Report each line from the data below that holds the word "revocation".

····················

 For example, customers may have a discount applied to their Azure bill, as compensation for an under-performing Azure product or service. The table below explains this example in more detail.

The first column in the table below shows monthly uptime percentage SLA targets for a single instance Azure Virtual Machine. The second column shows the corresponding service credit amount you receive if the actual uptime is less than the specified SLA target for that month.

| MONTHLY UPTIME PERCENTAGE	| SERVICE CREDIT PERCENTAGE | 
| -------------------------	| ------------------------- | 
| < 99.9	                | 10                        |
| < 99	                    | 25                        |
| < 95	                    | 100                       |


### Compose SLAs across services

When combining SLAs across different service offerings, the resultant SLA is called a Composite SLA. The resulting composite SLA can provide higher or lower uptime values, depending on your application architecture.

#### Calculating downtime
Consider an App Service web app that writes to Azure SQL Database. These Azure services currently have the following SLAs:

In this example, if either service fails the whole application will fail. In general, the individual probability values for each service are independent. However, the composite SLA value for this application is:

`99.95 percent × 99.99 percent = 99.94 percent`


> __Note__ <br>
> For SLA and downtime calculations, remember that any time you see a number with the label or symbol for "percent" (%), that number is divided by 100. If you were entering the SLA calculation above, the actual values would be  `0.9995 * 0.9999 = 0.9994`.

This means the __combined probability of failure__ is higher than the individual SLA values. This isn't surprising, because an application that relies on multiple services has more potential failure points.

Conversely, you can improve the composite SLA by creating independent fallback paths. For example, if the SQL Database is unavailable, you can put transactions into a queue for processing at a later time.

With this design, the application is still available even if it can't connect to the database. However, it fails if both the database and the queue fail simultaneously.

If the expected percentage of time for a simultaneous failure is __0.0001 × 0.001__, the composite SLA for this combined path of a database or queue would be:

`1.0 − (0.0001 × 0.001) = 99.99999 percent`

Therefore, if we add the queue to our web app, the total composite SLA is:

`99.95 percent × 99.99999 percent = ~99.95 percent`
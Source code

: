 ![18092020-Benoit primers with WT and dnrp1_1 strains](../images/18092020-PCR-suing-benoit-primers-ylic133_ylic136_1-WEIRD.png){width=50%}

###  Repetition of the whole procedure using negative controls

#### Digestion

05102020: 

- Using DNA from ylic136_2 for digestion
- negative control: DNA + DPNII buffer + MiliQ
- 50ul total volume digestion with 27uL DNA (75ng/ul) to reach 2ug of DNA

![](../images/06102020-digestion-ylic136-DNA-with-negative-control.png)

····················

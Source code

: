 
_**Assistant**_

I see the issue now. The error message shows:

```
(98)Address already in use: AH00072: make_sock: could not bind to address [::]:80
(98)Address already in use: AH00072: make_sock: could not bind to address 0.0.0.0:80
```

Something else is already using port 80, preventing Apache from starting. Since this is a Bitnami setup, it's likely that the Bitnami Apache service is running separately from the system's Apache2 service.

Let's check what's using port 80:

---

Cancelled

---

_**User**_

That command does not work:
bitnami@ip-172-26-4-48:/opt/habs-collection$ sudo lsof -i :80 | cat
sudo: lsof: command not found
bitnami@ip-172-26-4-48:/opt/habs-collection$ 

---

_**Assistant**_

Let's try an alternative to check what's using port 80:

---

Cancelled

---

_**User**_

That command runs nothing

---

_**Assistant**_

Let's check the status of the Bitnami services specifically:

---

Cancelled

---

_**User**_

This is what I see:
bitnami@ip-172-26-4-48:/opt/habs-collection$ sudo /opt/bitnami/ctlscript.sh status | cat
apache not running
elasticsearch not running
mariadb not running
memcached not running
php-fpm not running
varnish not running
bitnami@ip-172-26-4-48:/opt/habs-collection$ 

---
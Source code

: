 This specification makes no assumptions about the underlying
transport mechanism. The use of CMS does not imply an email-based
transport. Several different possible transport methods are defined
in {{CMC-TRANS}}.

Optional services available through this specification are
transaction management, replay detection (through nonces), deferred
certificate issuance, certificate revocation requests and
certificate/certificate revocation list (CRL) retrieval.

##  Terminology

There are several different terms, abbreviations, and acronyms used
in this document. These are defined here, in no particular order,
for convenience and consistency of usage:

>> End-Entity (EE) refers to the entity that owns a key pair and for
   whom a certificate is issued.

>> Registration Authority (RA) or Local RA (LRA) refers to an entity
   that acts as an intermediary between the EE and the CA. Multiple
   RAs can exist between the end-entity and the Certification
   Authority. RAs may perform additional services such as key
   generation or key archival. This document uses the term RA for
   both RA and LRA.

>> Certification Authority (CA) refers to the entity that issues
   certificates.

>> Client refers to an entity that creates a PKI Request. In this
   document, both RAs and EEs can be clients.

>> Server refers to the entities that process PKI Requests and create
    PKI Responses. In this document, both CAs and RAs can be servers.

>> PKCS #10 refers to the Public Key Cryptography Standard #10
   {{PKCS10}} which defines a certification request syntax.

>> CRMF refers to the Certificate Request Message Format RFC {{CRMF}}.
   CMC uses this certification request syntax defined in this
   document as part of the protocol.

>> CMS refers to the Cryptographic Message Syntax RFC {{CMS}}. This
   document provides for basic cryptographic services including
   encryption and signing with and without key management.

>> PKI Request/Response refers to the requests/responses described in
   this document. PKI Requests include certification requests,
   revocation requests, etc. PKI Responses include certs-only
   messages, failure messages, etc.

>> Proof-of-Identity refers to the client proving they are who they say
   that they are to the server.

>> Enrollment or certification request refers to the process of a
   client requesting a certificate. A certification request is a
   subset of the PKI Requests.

····················

Solution for this problem:
certificate issuance, certificate revocation requests and
certificate/certificate revocation list (CRL) retrieval.
   revocation requests, etc. PKI Responses include certs-only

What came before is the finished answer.